Als ich einmal bei Blanca übernachtet hatte und morgens in die Küche kam, bereitete sich ihr älterer Bruder dort gerade einen abenteuerlichen Shake aus allem zu, was der Kühlschrank so hergab: Senf, Eiern, Ketchup, Marmelade, Sirup. Er mixte alles gründlich zusammen, bis es eine blassrosa Farbe angenommen hatte, und stellte den Trunk dann in die Mikrowelle. Ich muss sieben oder acht Jahre alt gewesen sein, als ich Zeuge dieses kulinarischen SuperGAUs wurde, aber ich kann mich daran erinnern, als sei es gestern gewesen. Vor allem muss ich oft daran denken, wenn ich in eine Bowl schaue.
Übrigens: pochierte Eier! Eine zeitlang waren sie der Grund dafür, dass ich außer Haus frühstücken ging. Dann fand ich heraus, wie kinderleicht es ist, selbst ein Ei zu pochieren, und wie viel besser es obendrein schmeckt, wenn man es nicht unter fettigen Saucen begräbt. Aber ich esse eh keine pochierten Eier mehr. Ich habe ein Pochiertes-Ei-Trauma, seitdem ich im Berliner Restaurant Industry Standard einmal eine Schüssel Tortilla-Chips serviert bekam. Zum Frühstück. Die Chips waren in einer scharfen roten Sauce eingeweicht worden, obendrauf saß ein pochiertes Ei. Das Ganze schmeckte wie drei Tage alte Dosenravioli mit Schleim.
Wer ist überhaupt auf die Idee gekommen, das Frühstück auszulagern? Natürlich ist die Vorstellung schön, sich morgens bedienen zu lassen. Dabei ist auch im Hotel das öffentliche Buffetfrühstück nur zweite Wahl. Echten Luxus gönnt sich nur, wer sich das Frühstück aufs Zimmer liefern lässt. Ich habe mich das noch nie getraut, träume aber davon!
Die erste Mahlzeit des Tages ist auch deshalb sensibel, weil sie, mehr als Mittag- und Abendessen, stark an persönliche Rituale gebunden ist. Manche frühstücken morgens nur eine Tasse Kaffee, andere – wie ich – brauchen ein großes Müsli aus ganz bestimmten Haferflocken, wobei die Milch eine ganz bestimmte Temperatur (kalt!) haben muss. Die einen könnten morgens niemals etwas Süßes essen, die anderen finden Eier um 7 Uhr früh abstoßend. Bei keiner Mahlzeit bin ich so unflexibel wie beim Frühstück. Als Kind konnte ich Butter nur zuhause essen, in Restaurants und auf Frühstücksbuffets ekelte ich mich vor ihr: entweder klebte sie dort schwitzend am Tellerrand oder schwamm in Eiswasser. Beides war am frühen Morgen zu viel für mich. Vielleicht habe ich das Butteressen auch deshalb irgendwann ganz eingestellt.

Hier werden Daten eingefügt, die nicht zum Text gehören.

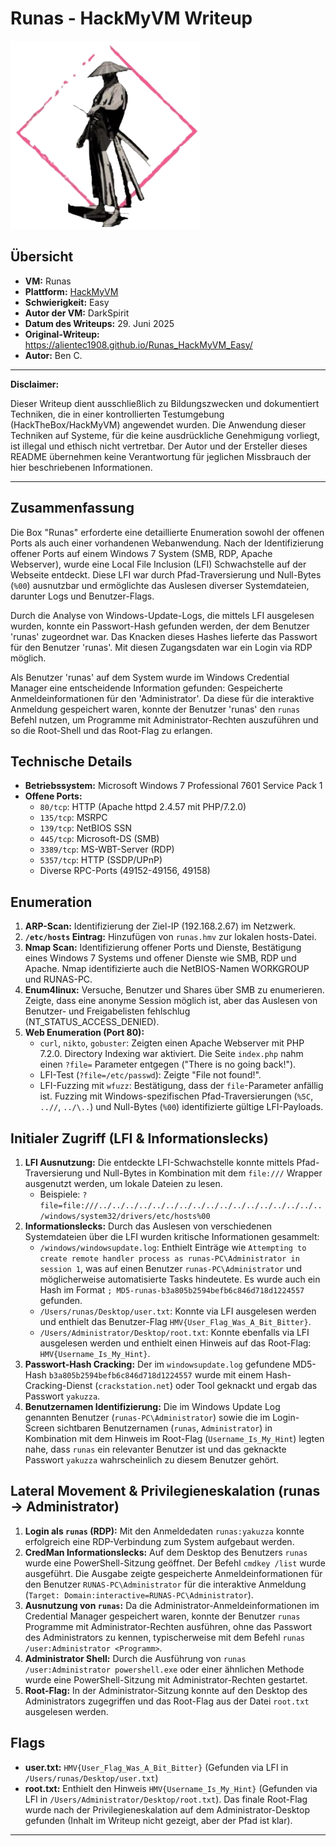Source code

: # Runas - HackMyVM Writeup

![Runas Icon](Runas.png)

## Übersicht

*   **VM:** Runas
*   **Plattform:** [HackMyVM](https://hackmyvm.eu/machines/machine.php?vm=Runas)
*   **Schwierigkeit:** Easy
*   **Autor der VM:** DarkSpirit
*   **Datum des Writeups:** 29. Juni 2025
*   **Original-Writeup:** https://alientec1908.github.io/Runas_HackMyVM_Easy/
*   **Autor:** Ben C.

---

**Disclaimer:**

Dieser Writeup dient ausschließlich zu Bildungszwecken und dokumentiert Techniken, die in einer kontrollierten Testumgebung (HackTheBox/HackMyVM) angewendet wurden. Die Anwendung dieser Techniken auf Systeme, für die keine ausdrückliche Genehmigung vorliegt, ist illegal und ethisch nicht vertretbar. Der Autor und der Ersteller dieses README übernehmen keine Verantwortung für jeglichen Missbrauch der hier beschriebenen Informationen.

---

## Zusammenfassung

Die Box "Runas" erforderte eine detaillierte Enumeration sowohl der offenen Ports als auch einer vorhandenen Webanwendung. Nach der Identifizierung offener Ports auf einem Windows 7 System (SMB, RDP, Apache Webserver), wurde eine Local File Inclusion (LFI) Schwachstelle auf der Webseite entdeckt. Diese LFI war durch Pfad-Traversierung und Null-Bytes (`%00`) ausnutzbar und ermöglichte das Auslesen diverser Systemdateien, darunter Logs und Benutzer-Flags.

Durch die Analyse von Windows-Update-Logs, die mittels LFI ausgelesen wurden, konnte ein Passwort-Hash gefunden werden, der dem Benutzer 'runas' zugeordnet war. Das Knacken dieses Hashes lieferte das Passwort für den Benutzer 'runas'. Mit diesen Zugangsdaten war ein Login via RDP möglich.

Als Benutzer 'runas' auf dem System wurde im Windows Credential Manager eine entscheidende Information gefunden: Gespeicherte Anmeldeinformationen für den 'Administrator'. Da diese für die interaktive Anmeldung gespeichert waren, konnte der Benutzer 'runas' den `runas` Befehl nutzen, um Programme mit Administrator-Rechten auszuführen und so die Root-Shell und das Root-Flag zu erlangen.

## Technische Details

*   **Betriebssystem:** Microsoft Windows 7 Professional 7601 Service Pack 1
*   **Offene Ports:**
    *   `80/tcp`: HTTP (Apache httpd 2.4.57 mit PHP/7.2.0)
    *   `135/tcp`: MSRPC
    *   `139/tcp`: NetBIOS SSN
    *   `445/tcp`: Microsoft-DS (SMB)
    *   `3389/tcp`: MS-WBT-Server (RDP)
    *   `5357/tcp`: HTTP (SSDP/UPnP)
    *   Diverse RPC-Ports (49152-49156, 49158)

## Enumeration

1.  **ARP-Scan:** Identifizierung der Ziel-IP (192.168.2.67) im Netzwerk.
2.  **`/etc/hosts` Eintrag:** Hinzufügen von `runas.hmv` zur lokalen hosts-Datei.
3.  **Nmap Scan:** Identifizierung offener Ports und Dienste, Bestätigung eines Windows 7 Systems und offener Dienste wie SMB, RDP und Apache. Nmap identifizierte auch die NetBIOS-Namen WORKGROUP und RUNAS-PC.
4.  **Enum4linux:** Versuche, Benutzer und Shares über SMB zu enumerieren. Zeigte, dass eine anonyme Session möglich ist, aber das Auslesen von Benutzer- und Freigabelisten fehlschlug (NT_STATUS_ACCESS_DENIED).
5.  **Web Enumeration (Port 80):**
    *   `curl`, `nikto`, `gobuster`: Zeigten einen Apache Webserver mit PHP 7.2.0. Directory Indexing war aktiviert. Die Seite `index.php` nahm einen `?file=` Parameter entgegen ("There is no going back!").
    *   LFI-Test (`?file=/etc/passwd`): Zeigte "File not found!".
    *   LFI-Fuzzing mit `wfuzz`: Bestätigung, dass der `file`-Parameter anfällig ist. Fuzzing mit Windows-spezifischen Pfad-Traversierungen (`%5C`, `..//`, `../\..`) und Null-Bytes (`%00`) identifizierte gültige LFI-Payloads.

## Initialer Zugriff (LFI & Informationslecks)

1.  **LFI Ausnutzung:** Die entdeckte LFI-Schwachstelle konnte mittels Pfad-Traversierung und Null-Bytes in Kombination mit dem `file:///` Wrapper ausgenutzt werden, um lokale Dateien zu lesen.
    *   Beispiele: `?file=file:///../../../../../../../../../../../../../../../../../windows/system32/drivers/etc/hosts%00`
2.  **Informationslecks:** Durch das Auslesen von verschiedenen Systemdateien über die LFI wurden kritische Informationen gesammelt:
    *   `/windows/windowsupdate.log`: Enthielt Einträge wie `Attempting to create remote handler process as runas-PC\Administrator in session 1`, was auf einen Benutzer `runas-PC\Administrator` und möglicherweise automatisierte Tasks hindeutete. Es wurde auch ein Hash im Format `; MD5-runas-b3a805b2594befb6c846d718d1224557` gefunden.
    *   `/Users/runas/Desktop/user.txt`: Konnte via LFI ausgelesen werden und enthielt das Benutzer-Flag `HMV{User_Flag_Was_A_Bit_Bitter}`.
    *   `/Users/Administrator/Desktop/root.txt`: Konnte ebenfalls via LFI ausgelesen werden und enthielt einen Hinweis auf das Root-Flag: `HMV{Username_Is_My_Hint}`.
3.  **Passwort-Hash Cracking:** Der im `windowsupdate.log` gefundene MD5-Hash `b3a805b2594befb6c846d718d1224557` wurde mit einem Hash-Cracking-Dienst (`crackstation.net`) oder Tool geknackt und ergab das Passwort `yakuzza`.
4.  **Benutzernamen Identifizierung:** Die im Windows Update Log genannten Benutzer (`runas-PC\Administrator`) sowie die im Login-Screen sichtbaren Benutzernamen (`runas`, `Administrator`) in Kombination mit dem Hinweis im Root-Flag (`Username_Is_My_Hint`) legten nahe, dass `runas` ein relevanter Benutzer ist und das geknackte Passwort `yakuzza` wahrscheinlich zu diesem Benutzer gehört.

## Lateral Movement & Privilegieneskalation (runas -> Administrator)

1.  **Login als `runas` (RDP):** Mit den Anmeldedaten `runas:yakuzza` konnte erfolgreich eine RDP-Verbindung zum System aufgebaut werden.
2.  **CredMan Informationslecks:** Auf dem Desktop des Benutzers `runas` wurde eine PowerShell-Sitzung geöffnet. Der Befehl `cmdkey /list` wurde ausgeführt. Die Ausgabe zeigte gespeicherte Anmeldeinformationen für den Benutzer `RUNAS-PC\Administrator` für die interaktive Anmeldung (`Target: Domain:interactive=RUNAS-PC\Administrator`).
3.  **Ausnutzung von `runas`:** Da die Administrator-Anmeldeinformationen im Credential Manager gespeichert waren, konnte der Benutzer `runas` Programme mit Administrator-Rechten ausführen, ohne das Passwort des Administrators zu kennen, typischerweise mit dem Befehl `runas /user:Administrator <Programm>`.
4.  **Administrator Shell:** Durch die Ausführung von `runas /user:Administrator powershell.exe` oder einer ähnlichen Methode wurde eine PowerShell-Sitzung mit Administrator-Rechten gestartet.
5.  **Root-Flag:** In der Administrator-Sitzung konnte auf den Desktop des Administrators zugegriffen und das Root-Flag aus der Datei `root.txt` ausgelesen werden.

## Flags

*   **user.txt:** `HMV{User_Flag_Was_A_Bit_Bitter}` (Gefunden via LFI in `/Users/runas/Desktop/user.txt`)
*   **root.txt:** Enthielt den Hinweis `HMV{Username_Is_My_Hint}` (Gefunden via LFI in `/Users/Administrator/Desktop/root.txt`). Das finale Root-Flag wurde nach der Privilegieneskalation auf dem Administrator-Desktop gefunden (Inhalt im Writeup nicht gezeigt, aber der Pfad ist klar).

---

Warum eine Mahlzeit, die so stark an persönliche Eigenheiten gebunden ist, im öffentlichen Raum einnehmen? Es mag an meiner leicht asozialen Ader liegen, aber das beste Frühstück, das ich kenne, ist das gute alte Marmeladenbrot – im Bett. Dazu lese ich die Zeitung. Und trinke so viel frisch gepressten Orangensaft, bis er mir aus den Ohren wieder rauskommt.